Supplied data: Begin
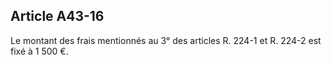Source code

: Article A43-16
----
Le montant des frais mentionnés au 3° des articles R. 224-1 et R. 224-2 est fixé
à 1 500 €.
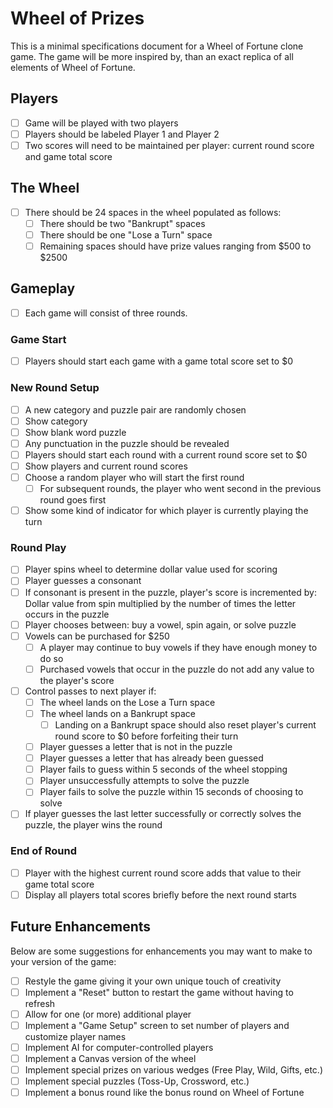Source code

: # Wheel of Prizes

This is a minimal specifications document for a Wheel of Fortune clone game. The game will be more inspired by, than an exact replica of all elements of Wheel of Fortune.

## Players

- [ ] Game will be played with two players
- [ ] Players should be labeled Player 1 and Player 2
- [ ] Two scores will need to be maintained per player: current round score and game total score

## The Wheel

- [ ] There should be 24 spaces in the wheel populated as follows:
  - [ ] There should be two "Bankrupt" spaces
  - [ ] There should be one "Lose a Turn" space
  - [ ] Remaining spaces should have prize values ranging from $500 to $2500

## Gameplay

- [ ] Each game will consist of three rounds.

### Game Start

- [ ] Players should start each game with a game total score set to \$0

### New Round Setup

- [ ] A new category and puzzle pair are randomly chosen
- [ ] Show category
- [ ] Show blank word puzzle
- [ ] Any punctuation in the puzzle should be revealed
- [ ] Players should start each round with a current round score set to \$0
- [ ] Show players and current round scores
- [ ] Choose a random player who will start the first round
  - [ ] For subsequent rounds, the player who went second in the previous round goes first
- [ ] Show some kind of indicator for which player is currently playing the turn

### Round Play

- [ ] Player spins wheel to determine dollar value used for scoring
- [ ] Player guesses a consonant
- [ ] If consonant is present in the puzzle, player's score is incremented by:  
       Dollar value from spin multiplied by the number of times the letter occurs in the puzzle
- [ ] Player chooses between: buy a vowel, spin again, or solve puzzle
- [ ] Vowels can be purchased for \$250
  - [ ] A player may continue to buy vowels if they have enough money to do so
  - [ ] Purchased vowels that occur in the puzzle do not add any value to the player's score
- [ ] Control passes to next player if:
  - [ ] The wheel lands on the Lose a Turn space
  - [ ] The wheel lands on a Bankrupt space
    - [ ] Landing on a Bankrupt space should also reset player's current round score to \$0 before forfeiting their turn
  - [ ] Player guesses a letter that is not in the puzzle
  - [ ] Player guesses a letter that has already been guessed
  - [ ] Player fails to guess within 5 seconds of the wheel stopping
  - [ ] Player unsuccessfully attempts to solve the puzzle
  - [ ] Player fails to solve the puzzle within 15 seconds of choosing to solve
- [ ] If player guesses the last letter successfully or correctly solves the puzzle, the player wins the round

### End of Round

- [ ] Player with the highest current round score adds that value to their game total score
- [ ] Display all players total scores briefly before the next round starts

## Future Enhancements

Below are some suggestions for enhancements you may want to make to your version of the game:

- [ ] Restyle the game giving it your own unique touch of creativity
- [ ] Implement a "Reset" button to restart the game without having to refresh
- [ ] Allow for one (or more) additional player
- [ ] Implement a "Game Setup" screen to set number of players and customize player names
- [ ] Implement AI for computer-controlled players
- [ ] Implement a Canvas version of the wheel
- [ ] Implement special prizes on various wedges (Free Play, Wild, Gifts, etc.)
- [ ] Implement special puzzles (Toss-Up, Crossword, etc.)
- [ ] Implement a bonus round like the bonus round on Wheel of Fortune

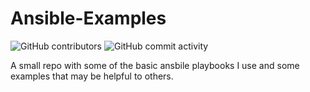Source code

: # Ansible-Examples
![GitHub contributors](https://img.shields.io/github/contributors-anon/kbrown900/Ansible-Examples)
![GitHub commit activity](https://img.shields.io/github/commit-activity/m/kbrown900/Ansible-Examples)





A small repo with some of the basic ansbile playbooks I use and some examples that may be helpful to others.

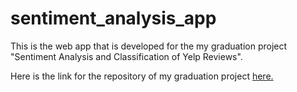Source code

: # sentiment_analysis_app
This is the web app that is developed for the my graduation project "Sentiment Analysis and Classification of Yelp Reviews".

Here is the link for the repository of my graduation project [here.](https://github.com/Popusa/sentiment-analysis-yelp)
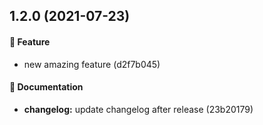 ## 1.2.0 (2021-07-23)

#### 🎁 Feature

* new amazing feature (d2f7b045)

#### 📄 Documentation

* **changelog:** update changelog after release (23b20179)


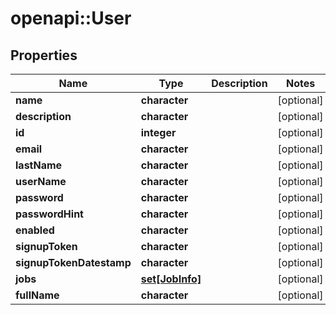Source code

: # openapi::User


## Properties
Name | Type | Description | Notes
------------ | ------------- | ------------- | -------------
**name** | **character** |  | [optional] 
**description** | **character** |  | [optional] 
**id** | **integer** |  | [optional] 
**email** | **character** |  | [optional] 
**lastName** | **character** |  | [optional] 
**userName** | **character** |  | [optional] 
**password** | **character** |  | [optional] 
**passwordHint** | **character** |  | [optional] 
**enabled** | **character** |  | [optional] 
**signupToken** | **character** |  | [optional] 
**signupTokenDatestamp** | **character** |  | [optional] 
**jobs** | [**set[JobInfo]**](JobInfo.md) |  | [optional] 
**fullName** | **character** |  | [optional] 


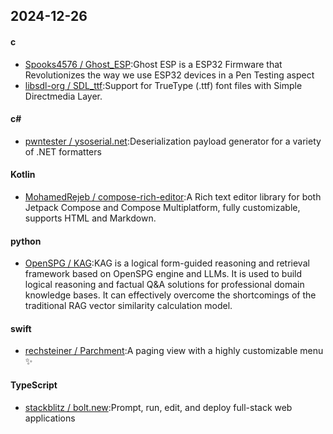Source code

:## 2024-12-26
#### c
* [Spooks4576 / Ghost_ESP](https://github.com/Spooks4576/Ghost_ESP):Ghost ESP is a ESP32 Firmware that Revolutionizes the way we use ESP32 devices in a Pen Testing aspect
* [libsdl-org / SDL_ttf](https://github.com/libsdl-org/SDL_ttf):Support for TrueType (.ttf) font files with Simple Directmedia Layer.
#### c#
* [pwntester / ysoserial.net](https://github.com/pwntester/ysoserial.net):Deserialization payload generator for a variety of .NET formatters
#### Kotlin
* [MohamedRejeb / compose-rich-editor](https://github.com/MohamedRejeb/compose-rich-editor):A Rich text editor library for both Jetpack Compose and Compose Multiplatform, fully customizable, supports HTML and Markdown.
#### python
* [OpenSPG / KAG](https://github.com/OpenSPG/KAG):KAG is a logical form-guided reasoning and retrieval framework based on OpenSPG engine and LLMs. It is used to build logical reasoning and factual Q&A solutions for professional domain knowledge bases. It can effectively overcome the shortcomings of the traditional RAG vector similarity calculation model.
#### swift
* [rechsteiner / Parchment](https://github.com/rechsteiner/Parchment):A paging view with a highly customizable menu ✨
#### TypeScript
* [stackblitz / bolt.new](https://github.com/stackblitz/bolt.new):Prompt, run, edit, and deploy full-stack web applications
Supplied data: End
Exercise instructions: Copy exactly the lines running from the beginning of the listing through the line that has "- [ ] Player chooses". Drop the pictures.

Response to the exercise:
Source code

: Article A43-16
----
Le montant des frais mentionnés au 3° des articles R. 224-1 et R. 224-2 est fixé
à 1 500 €.
Source code

: # Wheel of Prizes

This is a minimal specifications document for a Wheel of Fortune clone game. The game will be more inspired by, than an exact replica of all elements of Wheel of Fortune.

## Players

- [ ] Game will be played with two players
- [ ] Players should be labeled Player 1 and Player 2
- [ ] Two scores will need to be maintained per player: current round score and game total score

## The Wheel

- [ ] There should be 24 spaces in the wheel populated as follows:
  - [ ] There should be two "Bankrupt" spaces
  - [ ] There should be one "Lose a Turn" space
  - [ ] Remaining spaces should have prize values ranging from $500 to $2500

## Gameplay

- [ ] Each game will consist of three rounds.

### Game Start

- [ ] Players should start each game with a game total score set to \$0

### New Round Setup

- [ ] A new category and puzzle pair are randomly chosen
- [ ] Show category
- [ ] Show blank word puzzle
- [ ] Any punctuation in the puzzle should be revealed
- [ ] Players should start each round with a current round score set to \$0
- [ ] Show players and current round scores
- [ ] Choose a random player who will start the first round
  - [ ] For subsequent rounds, the player who went second in the previous round goes first
- [ ] Show some kind of indicator for which player is currently playing the turn

### Round Play

- [ ] Player spins wheel to determine dollar value used for scoring
- [ ] Player guesses a consonant
- [ ] If consonant is present in the puzzle, player's score is incremented by:  
       Dollar value from spin multiplied by the number of times the letter occurs in the puzzle
- [ ] Player chooses between: buy a vowel, spin again, or solve puzzle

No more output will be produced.